---- RECORDS
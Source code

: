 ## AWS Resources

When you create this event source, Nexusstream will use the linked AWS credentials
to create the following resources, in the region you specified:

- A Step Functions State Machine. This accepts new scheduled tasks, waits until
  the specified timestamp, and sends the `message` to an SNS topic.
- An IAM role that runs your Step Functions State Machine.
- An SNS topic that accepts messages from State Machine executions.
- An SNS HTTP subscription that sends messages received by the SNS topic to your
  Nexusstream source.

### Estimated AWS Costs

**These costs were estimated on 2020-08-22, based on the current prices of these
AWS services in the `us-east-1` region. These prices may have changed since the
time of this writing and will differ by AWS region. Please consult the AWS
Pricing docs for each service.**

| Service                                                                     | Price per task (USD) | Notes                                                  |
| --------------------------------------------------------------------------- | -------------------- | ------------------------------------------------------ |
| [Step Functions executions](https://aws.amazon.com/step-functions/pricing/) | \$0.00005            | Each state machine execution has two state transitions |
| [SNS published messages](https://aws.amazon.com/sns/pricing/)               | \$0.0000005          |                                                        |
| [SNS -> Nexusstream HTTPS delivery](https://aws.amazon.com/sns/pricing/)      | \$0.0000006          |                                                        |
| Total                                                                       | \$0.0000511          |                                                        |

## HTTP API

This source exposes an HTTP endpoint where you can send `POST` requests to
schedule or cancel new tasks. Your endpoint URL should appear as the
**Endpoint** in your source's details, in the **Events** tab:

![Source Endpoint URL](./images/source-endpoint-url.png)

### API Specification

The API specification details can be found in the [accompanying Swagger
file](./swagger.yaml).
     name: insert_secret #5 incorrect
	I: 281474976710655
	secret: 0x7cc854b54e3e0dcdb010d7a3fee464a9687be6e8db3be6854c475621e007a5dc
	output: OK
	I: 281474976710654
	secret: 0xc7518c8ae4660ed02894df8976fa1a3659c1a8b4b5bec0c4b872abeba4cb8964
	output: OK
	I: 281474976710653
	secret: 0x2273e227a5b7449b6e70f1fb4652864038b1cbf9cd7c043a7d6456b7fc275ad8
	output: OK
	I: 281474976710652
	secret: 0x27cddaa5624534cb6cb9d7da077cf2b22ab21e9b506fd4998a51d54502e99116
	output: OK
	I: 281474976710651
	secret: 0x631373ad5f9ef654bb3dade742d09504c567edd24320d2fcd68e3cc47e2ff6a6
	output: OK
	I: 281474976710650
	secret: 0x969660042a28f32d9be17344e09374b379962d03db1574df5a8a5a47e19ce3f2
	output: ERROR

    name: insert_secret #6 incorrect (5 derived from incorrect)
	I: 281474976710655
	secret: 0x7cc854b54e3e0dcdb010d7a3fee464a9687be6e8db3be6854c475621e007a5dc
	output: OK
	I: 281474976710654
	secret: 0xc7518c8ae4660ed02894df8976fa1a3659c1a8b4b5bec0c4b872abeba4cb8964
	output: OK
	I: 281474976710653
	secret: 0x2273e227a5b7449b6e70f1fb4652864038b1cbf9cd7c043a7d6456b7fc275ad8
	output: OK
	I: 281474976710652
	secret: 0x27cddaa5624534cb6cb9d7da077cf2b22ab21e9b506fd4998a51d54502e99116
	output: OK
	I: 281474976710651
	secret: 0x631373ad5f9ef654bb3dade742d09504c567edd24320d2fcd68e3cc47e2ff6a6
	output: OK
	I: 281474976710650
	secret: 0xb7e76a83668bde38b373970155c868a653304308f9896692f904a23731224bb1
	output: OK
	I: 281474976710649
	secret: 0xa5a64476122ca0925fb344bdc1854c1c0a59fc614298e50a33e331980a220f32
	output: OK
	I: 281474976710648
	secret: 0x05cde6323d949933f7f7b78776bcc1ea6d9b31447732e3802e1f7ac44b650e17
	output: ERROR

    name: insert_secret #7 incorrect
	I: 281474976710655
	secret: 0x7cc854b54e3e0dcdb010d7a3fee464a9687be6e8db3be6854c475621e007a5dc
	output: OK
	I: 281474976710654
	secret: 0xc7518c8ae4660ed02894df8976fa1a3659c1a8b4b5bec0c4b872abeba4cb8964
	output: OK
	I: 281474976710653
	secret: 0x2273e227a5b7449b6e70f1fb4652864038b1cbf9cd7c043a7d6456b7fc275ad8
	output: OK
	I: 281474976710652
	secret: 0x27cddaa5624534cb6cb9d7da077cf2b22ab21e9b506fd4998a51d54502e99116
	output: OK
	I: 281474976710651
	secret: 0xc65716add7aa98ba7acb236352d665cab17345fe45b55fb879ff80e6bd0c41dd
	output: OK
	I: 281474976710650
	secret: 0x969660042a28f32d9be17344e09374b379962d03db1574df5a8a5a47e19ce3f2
--------
ASSIGNMENT ▸ When you reach the line that contains "- An IAM role", stop; output it and every line before it from the start of the data, exactly as written.

RESULT ▸
Source code

: ## AWS Resources

When you create this event source, Nexusstream will use the linked AWS credentials
to create the following resources, in the region you specified:

- A Step Functions State Machine. This accepts new scheduled tasks, waits until
  the specified timestamp, and sends the `message` to an SNS topic.
- An IAM role that runs your Step Functions State Machine.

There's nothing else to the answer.